Plasmin is well known for its action in fibrinolytic processes. Our data suggest that plasmin may be involved in modulating Ca²⁺ reabsorption in the kidney under pathophysiologic conditions, namely glomerular protein leakage. Plasmin has recently been identified as a crucial factor for Ca²⁺ homeostasis and normal bone maintenance.²¹ Plasminogen-deficient mice manifest decreased trabecular and cortical bone density because of enhanced osteoclast activity and retarded osteoblast activity. In the kidney, plasmin is known to play a major role in the degradation and turnover of the extracellular matrix and especially the glomerular mesangial matrix.²² In addition, plasmin has long been hypothesized to be involved in renal stone formation because plasmin and urokinase-type plasminogen activator activities are decreased in stone-forming patients.²³ In that study, van Aswegen and colleagues reported that urate inhibited urokinase/plasmin activities at a pH of 3.9 (in the presence of acetate) but is minimal under alkaline condition (in the absence of acetate). Therefore, it can be inferred that plasmin is still stable in our patients’ urine, with its pH of 7.5–7.7. Our laboratory previously showed that extracellular alkalinization resulted in a pool of TRPV5-containing vesicles recruited to the cell surface.²⁴ Our findings suggest that, once present at the cell surface, TRPV5 activity is inhibited by plasmin in nephritic urine via its receptor PAR-1. In vivo studies on Ca²⁺ balance, however, would be required to fully substantiate this assumption. Of note, in line with our data, pharmacologic reduction of proteinuria leads to a corresponding reduction in calciuria in clinical study.²⁵

PAR-1 has been reported to couple to various heterotrimeric G proteins and conveys its signal through several kinases, including Src family tyrosine kinases, JNK, Rho kinases, mitogen-activated protein K, PKA, and PKC.^17,19 Protein kinases have been found to differentially regulate ion channel gating and trafficking. Upon stimulation, PAR-1 enhances PLC-β–dependent hydrolysis of PIP₂, which results in DAG and inositol trisphosphate production. DAG further stimulates PKC-dependent phosphorylation of TRPV5. In this study we show that S299 and S654 double mutant is still responsive to plasmin effect (Supplemental Figure 4A). On the other hand, the S144 mutant is also stimulated by tissue kallikrein. Therefore, plasmin and tissue kallikrein induce PKC phosphorylation of TRPV5 at independent sites. 12-O-tetradecanoylphorbol-13-acetate has been previously shown to downregulate α, β, and ε.⁵ Accordingly, the present data showed that 24-hour 12-O-tetradecanoylphorbol-13-acetate treatment prevented the effects of both tissue kallikrein and plasmin (Supplemental Figure 4B). The specific subtype of PKC involved in this process has not yet been characterized. However, PKC-α and PKC-ε have been reported to mediate PAR-1 signaling,²⁶ and we would like to suggest that the Ca²⁺-independent PKC-ε isoform is more likely to be involved in this pathway because plasmin-mediated PAR-1 activation is sufficient to inhibit TRPV5 in the presence of intracellular Ca²⁺ chelator BAPTA. The atypical PKC isoforms were probably not involved because the effect of plasmin is DAG dependent (Supplemental Figure 4B).

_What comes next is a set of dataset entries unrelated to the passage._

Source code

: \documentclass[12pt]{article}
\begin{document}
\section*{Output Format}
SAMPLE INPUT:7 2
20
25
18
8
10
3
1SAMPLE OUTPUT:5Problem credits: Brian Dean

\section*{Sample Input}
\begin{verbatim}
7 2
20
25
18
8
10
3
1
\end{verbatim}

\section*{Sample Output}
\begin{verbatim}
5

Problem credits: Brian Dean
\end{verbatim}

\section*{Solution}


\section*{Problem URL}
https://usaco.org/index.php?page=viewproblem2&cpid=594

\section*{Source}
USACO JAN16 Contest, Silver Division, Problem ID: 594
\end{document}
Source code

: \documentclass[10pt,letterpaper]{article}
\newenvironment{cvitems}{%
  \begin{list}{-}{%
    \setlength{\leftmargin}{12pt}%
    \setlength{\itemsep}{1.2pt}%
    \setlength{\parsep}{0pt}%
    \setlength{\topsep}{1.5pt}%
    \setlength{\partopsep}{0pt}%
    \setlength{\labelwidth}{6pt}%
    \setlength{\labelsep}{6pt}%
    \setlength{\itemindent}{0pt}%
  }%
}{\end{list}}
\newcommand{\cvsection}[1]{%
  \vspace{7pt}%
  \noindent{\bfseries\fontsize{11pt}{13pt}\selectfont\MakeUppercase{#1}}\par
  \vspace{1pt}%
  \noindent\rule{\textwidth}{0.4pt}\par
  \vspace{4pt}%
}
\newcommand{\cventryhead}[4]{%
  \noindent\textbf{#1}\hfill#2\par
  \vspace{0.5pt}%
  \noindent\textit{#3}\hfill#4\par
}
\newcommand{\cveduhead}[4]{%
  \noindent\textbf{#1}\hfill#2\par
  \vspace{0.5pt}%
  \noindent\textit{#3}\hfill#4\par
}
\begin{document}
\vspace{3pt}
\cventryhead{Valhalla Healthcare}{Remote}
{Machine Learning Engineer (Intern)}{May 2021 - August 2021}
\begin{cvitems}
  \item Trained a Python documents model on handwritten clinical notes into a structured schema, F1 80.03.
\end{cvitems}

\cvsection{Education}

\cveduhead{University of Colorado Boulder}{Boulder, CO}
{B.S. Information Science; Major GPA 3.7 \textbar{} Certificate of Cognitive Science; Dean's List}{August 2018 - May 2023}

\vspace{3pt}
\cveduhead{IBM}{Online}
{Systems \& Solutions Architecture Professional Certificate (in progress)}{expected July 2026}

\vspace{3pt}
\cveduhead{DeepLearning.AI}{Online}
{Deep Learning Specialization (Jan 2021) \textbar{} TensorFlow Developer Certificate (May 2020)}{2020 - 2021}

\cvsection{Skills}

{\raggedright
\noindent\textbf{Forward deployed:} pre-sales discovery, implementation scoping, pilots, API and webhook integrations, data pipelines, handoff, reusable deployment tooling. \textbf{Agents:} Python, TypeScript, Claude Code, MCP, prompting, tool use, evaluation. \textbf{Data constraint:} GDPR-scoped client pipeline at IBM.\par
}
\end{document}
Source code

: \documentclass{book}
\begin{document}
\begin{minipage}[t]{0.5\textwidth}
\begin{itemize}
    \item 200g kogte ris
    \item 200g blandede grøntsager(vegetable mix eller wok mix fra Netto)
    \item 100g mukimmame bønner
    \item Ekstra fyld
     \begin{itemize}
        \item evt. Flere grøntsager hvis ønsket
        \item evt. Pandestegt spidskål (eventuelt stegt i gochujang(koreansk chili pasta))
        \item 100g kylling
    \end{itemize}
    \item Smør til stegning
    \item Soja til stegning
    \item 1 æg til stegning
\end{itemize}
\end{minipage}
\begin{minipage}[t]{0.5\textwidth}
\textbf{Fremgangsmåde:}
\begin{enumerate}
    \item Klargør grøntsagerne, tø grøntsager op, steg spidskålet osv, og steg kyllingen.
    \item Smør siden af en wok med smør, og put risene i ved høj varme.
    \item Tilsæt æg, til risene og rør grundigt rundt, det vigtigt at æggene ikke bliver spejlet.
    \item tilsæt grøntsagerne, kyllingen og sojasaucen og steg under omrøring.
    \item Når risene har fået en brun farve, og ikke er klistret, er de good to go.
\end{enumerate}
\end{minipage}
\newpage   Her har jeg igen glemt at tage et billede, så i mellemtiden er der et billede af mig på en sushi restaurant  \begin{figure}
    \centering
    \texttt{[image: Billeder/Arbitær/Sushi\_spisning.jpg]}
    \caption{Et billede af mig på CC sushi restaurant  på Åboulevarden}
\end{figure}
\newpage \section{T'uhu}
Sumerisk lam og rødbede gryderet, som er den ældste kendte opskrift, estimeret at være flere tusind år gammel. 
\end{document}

TRPV5 is the most Ca²⁺-selective member of the TRP superfamily involved in Ca²⁺ reabsorption in renal epithelia, as shown by knockout mice studies.²⁷ TRPV5 activity depends on calciotropic hormones to ensure proper Ca²⁺ reabsorption,²⁸ but other molecules are also involved in the TRPV5 regulation. Activation of PKC by tissue kallikrein via the bradykinin receptor phosphorylates TRPV5 at S299 and S654, resulting in an inhibition of channel internalization.⁵ This process retains the channel at the plasma membrane, thus increasing Ca²⁺ reabsorption. A similar effect of plasmin on TRPV5 surface expression was, however, not observed.

Electrophysiologic analysis of HEK293 cells expressing TRPV5 showed that plasmin specifically decreased Ca²⁺ permeability but had no effect on Na⁺ permeability. This can be explained by examining the selectivity filter of Ca²⁺ channels, which have the terminal carboxyl side chains of their aspartates and glutamates in the permeation pathway, directly interacting with passing Ca²⁺ ions.^29,30 This structural organization is thought to be flexible, and, therefore, its configuration can change as a consequence of rearrangements of the tertiary and quaternary structure of the channel. Here, we have shown that phosphorylation of the S144 amino acid in the N_ter of TRPV5 is required to observe the inhibitory effect of plasmin. We can, therefore, infer an alteration of pore structure, probably through changes in ion-ion interactions in the pore. This notion is supported by the observation that the effective pore diameter of TRPV5 (6.18 Å) after plasmin treatment is smaller than the hydrated size of Ca²⁺ ion (6.2 Å).³¹ At present it is unclear whether this reduction contributed to the diminished TRPV5 activity. Further analysis suggests that our reduction in Ca²⁺ transport is probably a consequence of a decrease in open probability induced by plasmin. This observation further suggests a role of plasmin in regulating Ca²⁺ reabsorption in the context of nephrotic syndrome because the glomerular protein leakage allows this enzyme to enter into the pro-urine to reach the DCT.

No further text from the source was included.